# Why would Delta change your seat assignment when change schedule by just a few minute



## xzhan02 (Feb 14, 2006)

Since I booked my flight 3 months ago, theschedule has change at least 6 times, just by a few minutes, sometimes only the arriving time.  However, everytime they change I'll lose my seat assignment, and the ability of selecting seats.  Most of the time our seats were not changed in Delta system when I called, but a couple of time me and my two young kids were scattered three different areas.  Luckiely I called early enough to get consecutive seats back, just to find they were gone again a week later.  I can't think of a reason they do this (without any plane type change) and I'm so tired of calling.


----------



## JBRES1 (Feb 14, 2006)

*delta*

I'm with you.  I'm not sure why they need to keep changing the flight times by a few minutes, but they do.  I have called Delta about 6 or 8 times in the past 2 months with the same problem.  They will change a leg of our trip and they will not assign seats for that leg, so I need to call.
Jim Breslin


----------



## dougp26364 (Feb 15, 2006)

Delta is one of the worst at doing this but others have done it to me also. If the flight number changes or if they change planes, even it's the same type of plane with the exact same number of seats, they'll kick all the old seat assignments out and plug you in wherever the computer puts you. 
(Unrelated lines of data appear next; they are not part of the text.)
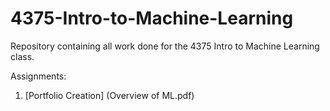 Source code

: # 4375-Intro-to-Machine-Learning
Repository containing all work done for the 4375 Intro to Machine Learning class. 

Assignments:

1) [Portfolio Creation] (Overview of ML.pdf)
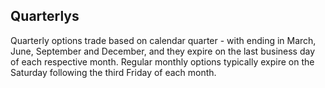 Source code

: ## Quarterlys

Quarterly options trade based on calendar quarter - with ending in March, June, September and December, and they expire on the last business day of each respective month. Regular monthly options typically expire on the Saturday following the third Friday of each month. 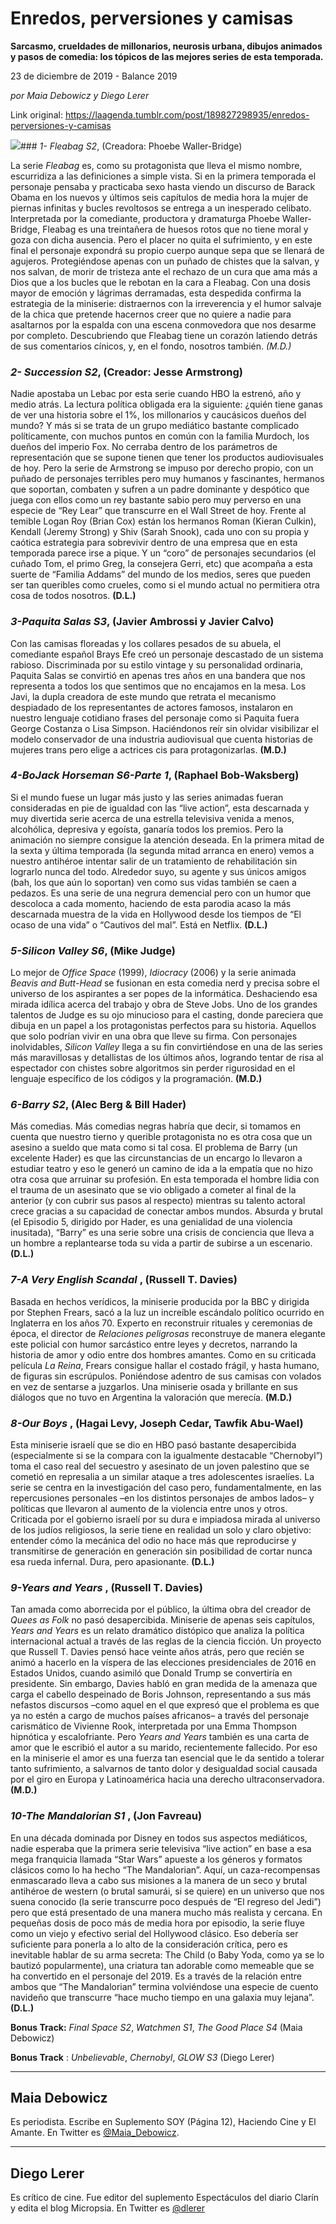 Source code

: # Enredos, perversiones y camisas

**Sarcasmo, crueldades de millonarios, neurosis urbana, dibujos animados y pasos de comedia: los tópicos de las mejores series de esta temporada.**

23 de diciembre de 2019 - Balance 2019

_por Maia Debowicz y Diego Lerer_

Link original: https://laagenda.tumblr.com/post/189827298935/enredos-perversiones-y-camisas

![](https://64.media.tumblr.com/54cdf87aa592c333494c652ab2f5d0d2/1a24dd4085f5ad27-96/s500x750/b98409a22b7168caa7703b1f4df91897e3a2fce0.jpg)### *1- Fleabag S2*, (Creadora: Phoebe Waller-Bridge)

La serie *Fleabag* es, como su protagonista que lleva el mismo nombre, escurridiza a las definiciones a simple vista. Si en la primera temporada el personaje pensaba y practicaba sexo hasta viendo un discurso de Barack Obama en los nuevos y últimos seis capítulos de media hora la mujer de piernas infinitas y bucles revoltosos se entrega a un inesperado celibato. Interpretada por la comediante, productora y dramaturga Phoebe Waller-Bridge, Fleabag es una treintañera de huesos rotos que no tiene moral y goza con dicha ausencia. Pero el placer no quita el sufrimiento, y en este final el personaje expondrá su propio cuerpo aunque sepa que se llenará de agujeros. Protegiéndose apenas con un puñado de chistes que la salvan, y nos salvan, de morir de tristeza ante el rechazo de un cura que ama más a Dios que a los bucles que le rebotan en la cara a Fleabag. Con una dosis mayor de emoción y lágrimas derramadas, esta despedida confirma la estrategia de la miniserie: distraernos con la irreverencia y el humor salvaje de la chica que pretende hacernos creer que no quiere a nadie para asaltarnos por la espalda con una escena conmovedora que nos desarme por completo. Descubriendo que Fleabag tiene un corazón latiendo detrás de sus comentarios cínicos, y, en el fondo, nosotros también. *(M.D.)*

  


### *2- Succession S2*, (Creador: Jesse Armstrong)

Nadie apostaba un Lebac por esta serie cuando HBO la estrenó, año y medio atrás. La lectura política obligada era la siguiente: ¿quién tiene ganas de ver una historia sobre el 1%, los millonarios y caucásicos dueños del mundo? Y más si se trata de un grupo mediático bastante complicado políticamente, con muchos puntos en común con la familia Murdoch, los dueños del imperio Fox. No cerraba dentro de los parámetros de representación que se supone tienen que tener los productos audiovisuales de hoy. Pero la serie de Armstrong se impuso por derecho propio, con un puñado de personajes terribles pero muy humanos y fascinantes, hermanos que soportan, combaten y sufren a un padre dominante y despótico que juega con ellos como un rey bastante sabio pero muy perverso en una especie de “Rey Lear” que transcurre en el Wall Street de hoy. Frente al temible Logan Roy (Brian Cox) están los hermanos Roman (Kieran Culkin), Kendall (Jeremy Strong) y Shiv (Sarah Snook), cada uno con su propia y caótica estrategia para sobrevivir dentro de una empresa que en esta temporada parece irse a pique. Y un “coro” de personajes secundarios (el cuñado Tom, el primo Greg, la consejera Gerri, etc) que acompaña a esta suerte de “Familia Addams” del mundo de los medios, seres que pueden ser tan queribles como crueles, como si el mundo actual no permitiera otra cosa de todos nosotros. **(D.L.)**

  


### *3-Paquita Salas S3*, (Javier Ambrossi y Javier Calvo)

Con las camisas floreadas y los collares pesados de su abuela, el comediante español Brays Efe creó un personaje descastado de un sistema rabioso. Discriminada por su estilo vintage y su personalidad ordinaria, Paquita Salas se convirtió en apenas tres años en una bandera que nos representa a todos los que sentimos que no encajamos en la mesa. Los Javi, la dupla creadora de este mundo que retrata el mecanismo despiadado de los representantes de actores famosos, instalaron en nuestro lenguaje cotidiano frases del personaje como si Paquita fuera George Costanza o Lisa Simpson. Haciéndonos reír sin olvidar visibilizar el modelo conservador de una industria audiovisual que cuenta historias de mujeres trans pero elige a actrices cis para protagonizarlas. **(M.D.)**

### *4-BoJack Horseman S6-Parte 1*, (Raphael Bob-Waksberg)

Si el mundo fuese un lugar más justo y las series animadas fueran consideradas en pie de igualdad con las “live action”, esta descarnada y muy divertida serie acerca de una estrella televisiva venida a menos, alcohólica, depresiva y egoísta, ganaría todos los premios. Pero la animación no siempre consigue la atención deseada. En la primera mitad de la sexta y última temporada (la segunda mitad arranca en enero) vemos a nuestro antihéroe intentar salir de un tratamiento de rehabilitación sin lograrlo nunca del todo. Alrededor suyo, su agente y sus únicos amigos (bah, los que aún lo soportan) ven como sus vidas también se caen a pedazos. Es una serie de una negrura demencial pero con un humor que descoloca a cada momento, haciendo de esta parodia acaso la más descarnada muestra de la vida en Hollywood desde los tiempos de “El ocaso de una vida” o “Cautivos del mal”. Está en Netflix. **(D.L.)**

  


### *5-Silicon Valley S6*, (Mike Judge)

Lo mejor de *Office Space* (1999), *Idiocracy* (2006) y la serie animada *Beavis and Butt-Head* se fusionan en esta comedia nerd y precisa sobre el universo de los aspirantes a ser popes de la informática. Deshaciendo esa mirada idílica acerca del trabajo y obra de Steve Jobs.  Uno de los grandes talentos de Judge es su ojo minucioso para el casting, donde pareciera que dibuja en un papel a los protagonistas perfectos para su historia. Aquellos que solo podrían vivir en una obra que lleve su firma. Con personajes inolvidables, *Silicon Valley* llega a su fin convirtiéndose en una de las series más maravillosas y detallistas de los últimos años, logrando tentar de risa al espectador con chistes sobre algoritmos sin perder rigurosidad en el lenguaje específico de los códigos y la programación. **(M.D.)**

### *6-Barry S2*, (Alec Berg & Bill Hader)

Más comedias. Más comedias negras habría que decir, si tomamos en cuenta que nuestro tierno y querible protagonista no es otra cosa que un asesino a sueldo que mata como si tal cosa. El problema de Barry (un excelente Hader) es que las circunstancias de un encargo lo llevaron a estudiar teatro y eso le generó un camino de ida a la empatía que no hizo otra cosa que arruinar su profesión. En esta temporada el hombre lidia con el trauma de un asesinato que se vio obligado a cometer al final de la anterior (y con cubrir sus pasos al respecto) mientras su talento actoral crece gracias a su capacidad de conectar ambos mundos. Absurda y brutal (el Episodio 5, dirigido por Hader, es una genialidad de una violencia inusitada), “Barry” es una serie sobre una crisis de conciencia que lleva a un hombre a replantearse toda su vida a partir de subirse a un escenario. **(D.L.)**

  


### *7-A Very English Scandal* , (Russell T. Davies)

Basada en hechos verídicos, la miniserie producida por la BBC y dirigida por Stephen Frears, sacó a la luz un increíble escándalo político ocurrido en Inglaterra en los años 70. Experto en reconstruir rituales y ceremonias de época, el director de *Relaciones peligrosas* reconstruye de manera elegante este policial con humor sarcástico entre leyes y decretos, narrando la historia de amor y odio entre dos hombres amantes. Como en su criticada película *La Reina*, Frears consigue hallar el costado frágil, y hasta humano, de figuras sin escrúpulos. Poniéndose adentro de sus camisas con volados en vez de sentarse a juzgarlos. Una miniserie osada y brillante en sus diálogos que no tuvo en Argentina la valoración que merecía. **(M.D.)**

  


### *8-Our Boys* , (Hagai Levy, Joseph Cedar, Tawfik Abu-Wael)

Esta miniserie israelí que se dio en HBO pasó bastante desapercibida (especialmente si se la compara con la igualmente destacable “Chernobyl”) toma el caso real del secuestro y asesinato de un joven palestino que se cometió en represalia a un similar ataque a tres adolescentes israelíes. La serie se centra en la investigación del caso pero, fundamentalmente, en las repercusiones personales –en los distintos personajes de ambos lados– y políticas que llevaron al aumento de la violencia entre unos y otros. Criticada por el gobierno israelí por su dura e impiadosa mirada al universo de los judíos religiosos, la serie tiene en realidad un solo y claro objetivo: entender cómo la mecánica del odio no hace más que reproducirse y transmitirse de generación en generación sin posibilidad de cortar nunca esa rueda infernal. Dura, pero apasionante. **(D.L.)**

  


### *9-Years and Years* , (Russell T. Davies)

Tan amada como aborrecida por el público, la última obra del creador de *Quees as Folk* no pasó desapercibida. Miniserie de apenas seis capítulos, *Years and Years* es un relato dramático distópico que analiza la política internacional actual a través de las reglas de la ciencia ficción. Un proyecto que Russell T. Davies pensó hace veinte años atrás, pero que recién se animó a hacerlo en la víspera de las elecciones presidenciales de 2016 en Estados Unidos, cuando asimiló que Donald Trump se convertiría en presidente. Sin embargo, Davies habló en gran medida de la amenaza que carga el cabello despeinado de Boris Johnson, representando a sus más nefastos discursos –como aquel en el que expresó que el problema es que ya no estén a cargo de muchos países africanos– a través del personaje carismático de Vivienne Rook, interpretada por una Emma Thompson hipnótica y escalofriante. Pero *Years and Years* también es una carta de amor que le escribió el autor a su marido, recientemente fallecido. Por eso en la miniserie el amor es una fuerza tan esencial que le da sentido a tolerar tanto sufrimiento, a salvarnos de tanto dolor y desigualdad social causada por el giro en Europa y Latinoamérica hacia una derecho ultraconservadora. **(M.D.)**

  


### *10-The Mandalorian S1* , (Jon Favreau)

En una década dominada por Disney en todos sus aspectos mediáticos, nadie esperaba que la primera serie televisiva “live action” en base a esa mega franquicia llamada “Star Wars” apueste a los géneros y formatos clásicos como lo ha hecho “The Mandalorian”. Aquí, un caza-recompensas enmascarado lleva a cabo sus misiones a la manera de un seco y brutal antihéroe de western (o brutal samurái, si se quiere) en un universo que nos suena conocido (la serie transcurre poco después de “El regreso del Jedi”) pero que está presentado de una manera mucho más realista y cercana. En pequeñas dosis de poco más de media hora por episodio, la serie fluye como un viejo y efectivo serial del Hollywood clásico. Eso debería ser suficiente para ponerla a lo alto de la consideración crítica, pero es inevitable hablar de su arma secreta: The Child (o Baby Yoda, como ya se lo bautizó popularmente), una criatura tan adorable como memeable que se ha convertido en el personaje del 2019. Es a través de la relación entre ambos que “The Mandalorian” termina volviéndose una especie de cuento navideño que transcurre “hace mucho tiempo en una galaxia muy lejana”. **(D.L.)**

**Bonus Track:** *Final Space S2*, *Watchmen S1*, *The Good Place S4* (Maia Debowicz)

**Bonus Track** : *Unbelievable*, *Chernobyl*, *GLOW S3* (Diego Lerer)



---

Maia Debowicz
-------------

Es periodista. Escribe en Suplemento SOY (Página 12), Haciendo Cine y El Amante. En Twitter es [@Maia\_Debowicz](https://twitter.com/Maia_Debowicz).



---

Diego Lerer
-----------

 Es crítico de cine. Fue editor del suplemento Espectáculos del diario Clarín y edita el blog Micropsia. En Twitter es [@dlerer](https://twitter.com/dlerer)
I'm always amazed that the airlines just can't figure out WHY they're going bankrupt. It's not just the price of gas but the price of doing business with them. Nothing like having to watch your flights like a hawk to make certain you seats assignments don't get changed to something totally unaccaptable like scattering children around the plane seperate from their parents.


----------



## grest (Feb 15, 2006)

This frequently happens when you book ahead.  When we experienced this, we asked Delta...the actual plane had been changed, and thus the configuration of seats.  You'd think they'd try for something close to what the passengers had for seats before...
Connie


----------



## SherryS (Feb 15, 2006)

Always happens with Delta--Just plan on it!  I check all reservations a couple of times a week just to check on my seats.  (Especially important for ATL-HNL flight if you want a roomy seat!)


----------



## xzhan02 (Feb 15, 2006)

Well, miraculously, the seats are back online before I had chance to call Delta, the same as before.  Maybe I had been checking them too often before and never let it to settle on its own, or even Delta is lurking around here (I doubt it).


----------